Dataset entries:

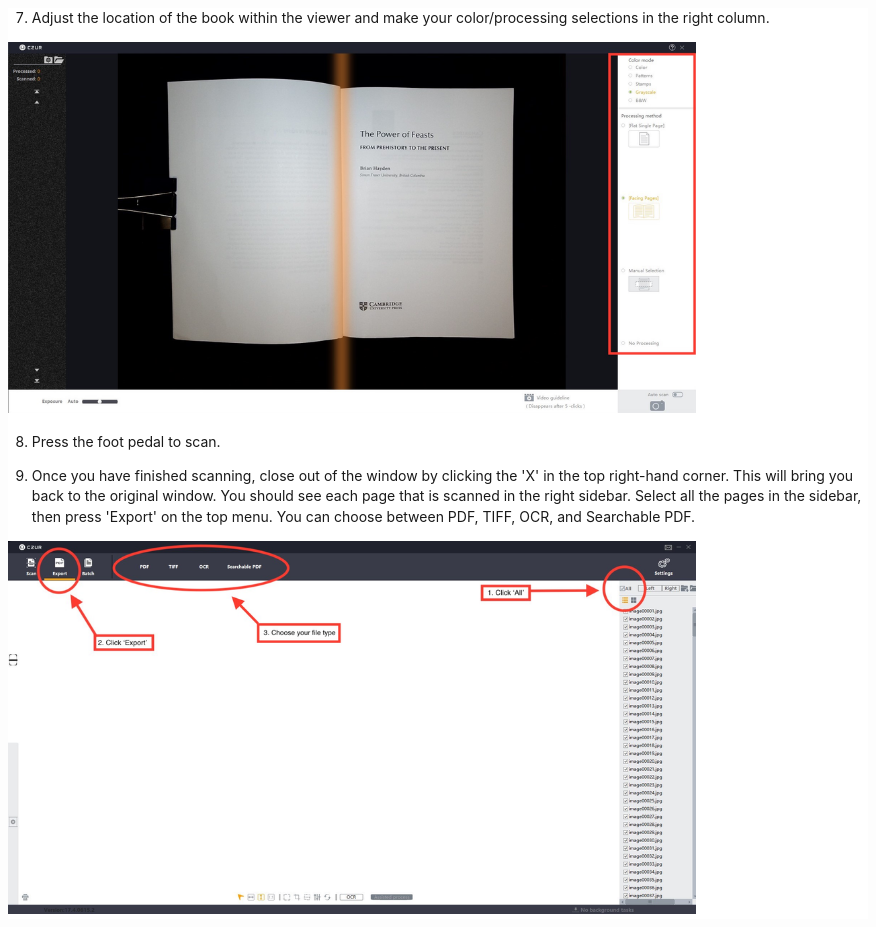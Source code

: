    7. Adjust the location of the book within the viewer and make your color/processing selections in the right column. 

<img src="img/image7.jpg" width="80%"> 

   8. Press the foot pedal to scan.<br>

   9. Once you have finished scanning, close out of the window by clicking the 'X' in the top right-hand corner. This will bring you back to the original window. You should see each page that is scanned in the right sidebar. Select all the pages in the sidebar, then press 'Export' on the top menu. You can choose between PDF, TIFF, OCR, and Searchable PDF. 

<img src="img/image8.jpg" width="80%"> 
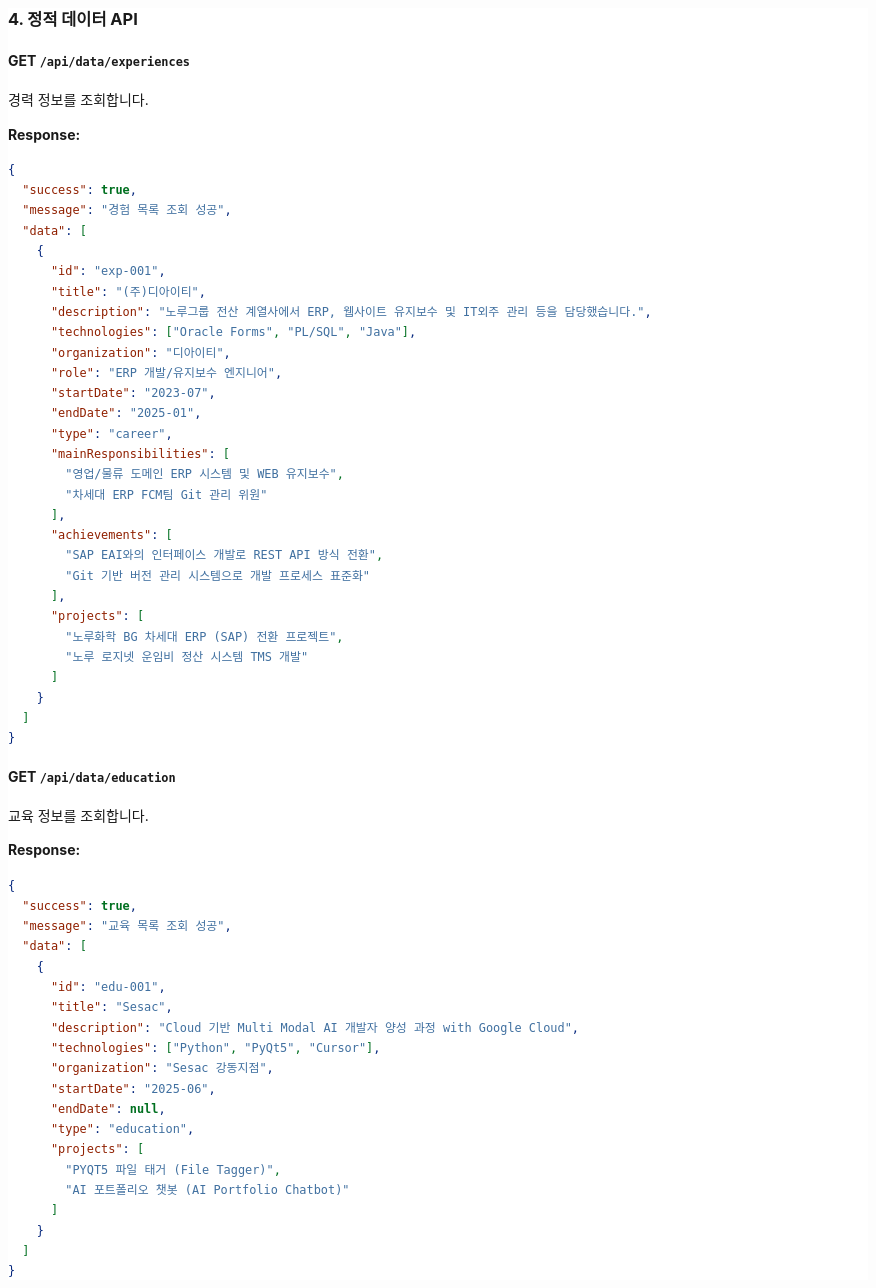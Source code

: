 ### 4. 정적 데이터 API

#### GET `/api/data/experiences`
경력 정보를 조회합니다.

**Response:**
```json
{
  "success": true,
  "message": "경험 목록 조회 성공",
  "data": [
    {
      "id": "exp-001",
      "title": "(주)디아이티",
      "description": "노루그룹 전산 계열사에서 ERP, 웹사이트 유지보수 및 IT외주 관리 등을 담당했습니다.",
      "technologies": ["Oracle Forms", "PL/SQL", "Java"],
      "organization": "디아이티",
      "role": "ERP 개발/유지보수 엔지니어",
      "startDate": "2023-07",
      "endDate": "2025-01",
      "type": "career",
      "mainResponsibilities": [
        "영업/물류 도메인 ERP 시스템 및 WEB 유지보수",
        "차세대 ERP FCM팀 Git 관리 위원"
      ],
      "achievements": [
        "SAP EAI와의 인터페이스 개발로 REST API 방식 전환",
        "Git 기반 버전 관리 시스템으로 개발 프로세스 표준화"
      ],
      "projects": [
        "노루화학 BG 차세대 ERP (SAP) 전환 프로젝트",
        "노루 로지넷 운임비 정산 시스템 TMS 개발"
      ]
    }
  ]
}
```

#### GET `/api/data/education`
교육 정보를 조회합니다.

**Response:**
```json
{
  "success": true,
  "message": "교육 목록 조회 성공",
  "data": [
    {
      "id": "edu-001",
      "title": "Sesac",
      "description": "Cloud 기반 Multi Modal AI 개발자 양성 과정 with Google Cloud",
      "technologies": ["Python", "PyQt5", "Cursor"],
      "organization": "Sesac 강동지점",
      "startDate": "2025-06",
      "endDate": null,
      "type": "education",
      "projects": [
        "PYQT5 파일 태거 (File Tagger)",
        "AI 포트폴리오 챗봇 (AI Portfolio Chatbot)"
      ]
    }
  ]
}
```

---

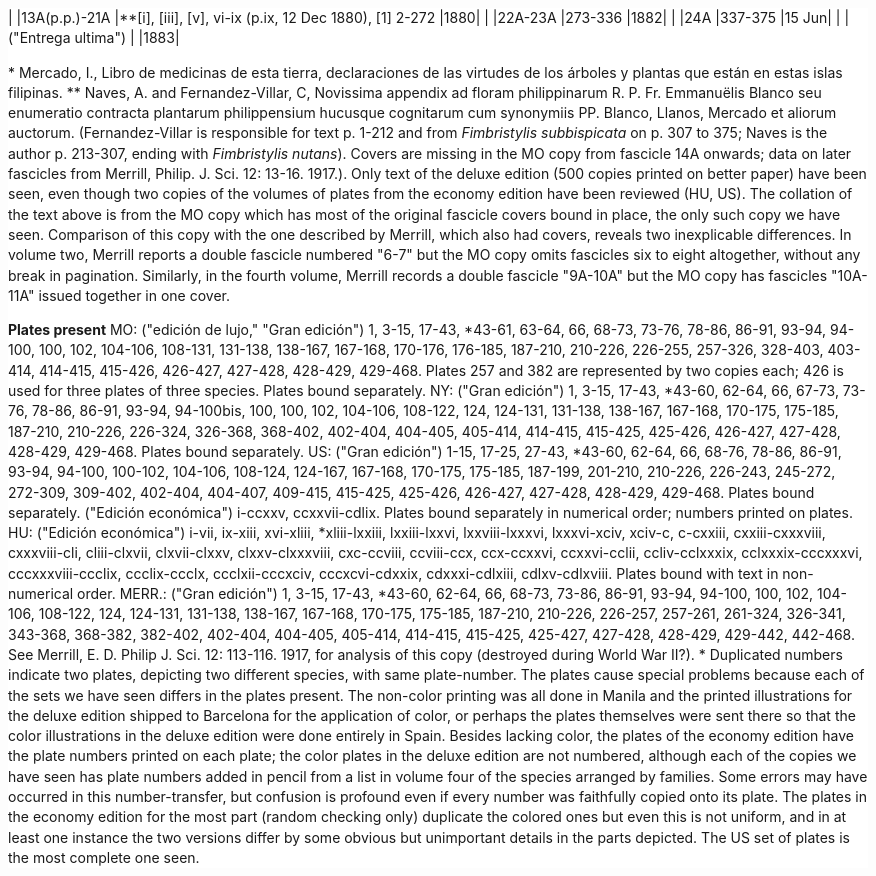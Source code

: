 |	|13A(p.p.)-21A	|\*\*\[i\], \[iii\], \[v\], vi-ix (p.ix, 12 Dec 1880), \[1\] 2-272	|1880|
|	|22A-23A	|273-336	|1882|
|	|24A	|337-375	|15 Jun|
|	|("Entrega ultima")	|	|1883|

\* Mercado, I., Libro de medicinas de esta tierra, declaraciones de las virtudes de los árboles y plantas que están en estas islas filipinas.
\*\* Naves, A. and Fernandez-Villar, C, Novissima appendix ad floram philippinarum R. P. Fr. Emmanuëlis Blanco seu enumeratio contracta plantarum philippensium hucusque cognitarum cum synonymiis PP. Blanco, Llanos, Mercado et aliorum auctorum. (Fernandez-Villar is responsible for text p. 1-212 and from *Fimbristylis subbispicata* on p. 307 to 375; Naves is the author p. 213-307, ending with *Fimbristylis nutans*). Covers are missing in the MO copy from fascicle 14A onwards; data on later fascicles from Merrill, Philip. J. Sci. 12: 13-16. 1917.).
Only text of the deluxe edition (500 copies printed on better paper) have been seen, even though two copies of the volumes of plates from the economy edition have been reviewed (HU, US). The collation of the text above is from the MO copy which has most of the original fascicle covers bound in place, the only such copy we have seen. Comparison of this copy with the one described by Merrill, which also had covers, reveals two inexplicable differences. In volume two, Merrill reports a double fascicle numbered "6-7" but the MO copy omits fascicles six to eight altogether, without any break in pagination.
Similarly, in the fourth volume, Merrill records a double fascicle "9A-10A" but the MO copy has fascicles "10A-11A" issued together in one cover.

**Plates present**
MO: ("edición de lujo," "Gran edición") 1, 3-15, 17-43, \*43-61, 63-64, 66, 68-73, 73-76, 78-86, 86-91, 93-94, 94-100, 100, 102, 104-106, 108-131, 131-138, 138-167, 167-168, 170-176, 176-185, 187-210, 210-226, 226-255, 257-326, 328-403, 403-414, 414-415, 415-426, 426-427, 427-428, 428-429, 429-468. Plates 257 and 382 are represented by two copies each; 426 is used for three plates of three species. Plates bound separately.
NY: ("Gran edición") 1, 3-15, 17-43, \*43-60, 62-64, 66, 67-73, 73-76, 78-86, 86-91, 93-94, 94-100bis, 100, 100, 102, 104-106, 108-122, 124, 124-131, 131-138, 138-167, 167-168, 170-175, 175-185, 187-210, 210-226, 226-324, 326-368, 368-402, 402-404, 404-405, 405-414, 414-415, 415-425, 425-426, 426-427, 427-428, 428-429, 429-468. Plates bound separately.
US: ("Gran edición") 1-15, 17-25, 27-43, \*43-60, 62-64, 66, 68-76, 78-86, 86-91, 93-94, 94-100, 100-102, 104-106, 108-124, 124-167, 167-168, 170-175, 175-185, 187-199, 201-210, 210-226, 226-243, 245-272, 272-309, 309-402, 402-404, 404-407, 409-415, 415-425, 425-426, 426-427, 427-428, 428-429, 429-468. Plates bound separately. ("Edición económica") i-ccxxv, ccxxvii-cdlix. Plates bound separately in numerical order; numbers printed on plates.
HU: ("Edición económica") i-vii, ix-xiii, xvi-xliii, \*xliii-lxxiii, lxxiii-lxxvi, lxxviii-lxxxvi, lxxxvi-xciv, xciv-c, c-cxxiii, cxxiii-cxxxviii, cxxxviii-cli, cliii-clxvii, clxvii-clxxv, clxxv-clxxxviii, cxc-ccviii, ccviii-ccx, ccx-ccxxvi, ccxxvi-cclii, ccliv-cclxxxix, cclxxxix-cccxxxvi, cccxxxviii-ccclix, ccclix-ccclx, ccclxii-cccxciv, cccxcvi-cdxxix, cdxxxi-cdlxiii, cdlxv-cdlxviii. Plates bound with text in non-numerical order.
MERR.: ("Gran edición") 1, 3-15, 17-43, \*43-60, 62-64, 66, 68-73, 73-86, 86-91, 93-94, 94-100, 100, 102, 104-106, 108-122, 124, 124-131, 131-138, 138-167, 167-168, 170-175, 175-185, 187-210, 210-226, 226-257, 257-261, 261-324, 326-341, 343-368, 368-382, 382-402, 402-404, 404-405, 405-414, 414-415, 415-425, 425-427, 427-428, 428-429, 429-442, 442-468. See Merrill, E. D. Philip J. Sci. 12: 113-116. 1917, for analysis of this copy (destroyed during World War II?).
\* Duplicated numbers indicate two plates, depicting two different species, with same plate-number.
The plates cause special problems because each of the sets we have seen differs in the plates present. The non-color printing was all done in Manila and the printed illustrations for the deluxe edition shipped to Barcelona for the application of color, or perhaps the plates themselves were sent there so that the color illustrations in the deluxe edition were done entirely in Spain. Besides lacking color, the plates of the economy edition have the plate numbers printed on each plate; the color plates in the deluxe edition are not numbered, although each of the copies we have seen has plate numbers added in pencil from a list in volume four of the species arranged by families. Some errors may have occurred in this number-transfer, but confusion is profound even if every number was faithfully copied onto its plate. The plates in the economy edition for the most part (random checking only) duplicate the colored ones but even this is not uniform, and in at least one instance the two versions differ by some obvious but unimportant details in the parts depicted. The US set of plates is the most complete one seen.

#### Required action:
Locate and copy each line in the data above that includes the word "numerical".

#### Solution to this exercise:
US: ("Gran edición") 1-15, 17-25, 27-43, \*43-60, 62-64, 66, 68-76, 78-86, 86-91, 93-94, 94-100, 100-102, 104-106, 108-124, 124-167, 167-168, 170-175, 175-185, 187-199, 201-210, 210-226, 226-243, 245-272, 272-309, 309-402, 402-404, 404-407, 409-415, 415-425, 425-426, 426-427, 427-428, 428-429, 429-468. Plates bound separately. ("Edición económica") i-ccxxv, ccxxvii-cdlix. Plates bound separately in numerical order; numbers printed on plates.
HU: ("Edición económica") i-vii, ix-xiii, xvi-xliii, \*xliii-lxxiii, lxxiii-lxxvi, lxxviii-lxxxvi, lxxxvi-xciv, xciv-c, c-cxxiii, cxxiii-cxxxviii, cxxxviii-cli, cliii-clxvii, clxvii-clxxv, clxxv-clxxxviii, cxc-ccviii, ccviii-ccx, ccx-ccxxvi, ccxxvi-cclii, ccliv-cclxxxix, cclxxxix-cccxxxvi, cccxxxviii-ccclix, ccclix-ccclx, ccclxii-cccxciv, cccxcvi-cdxxix, cdxxxi-cdlxiii, cdlxv-cdlxviii. Plates bound with text in non-numerical order.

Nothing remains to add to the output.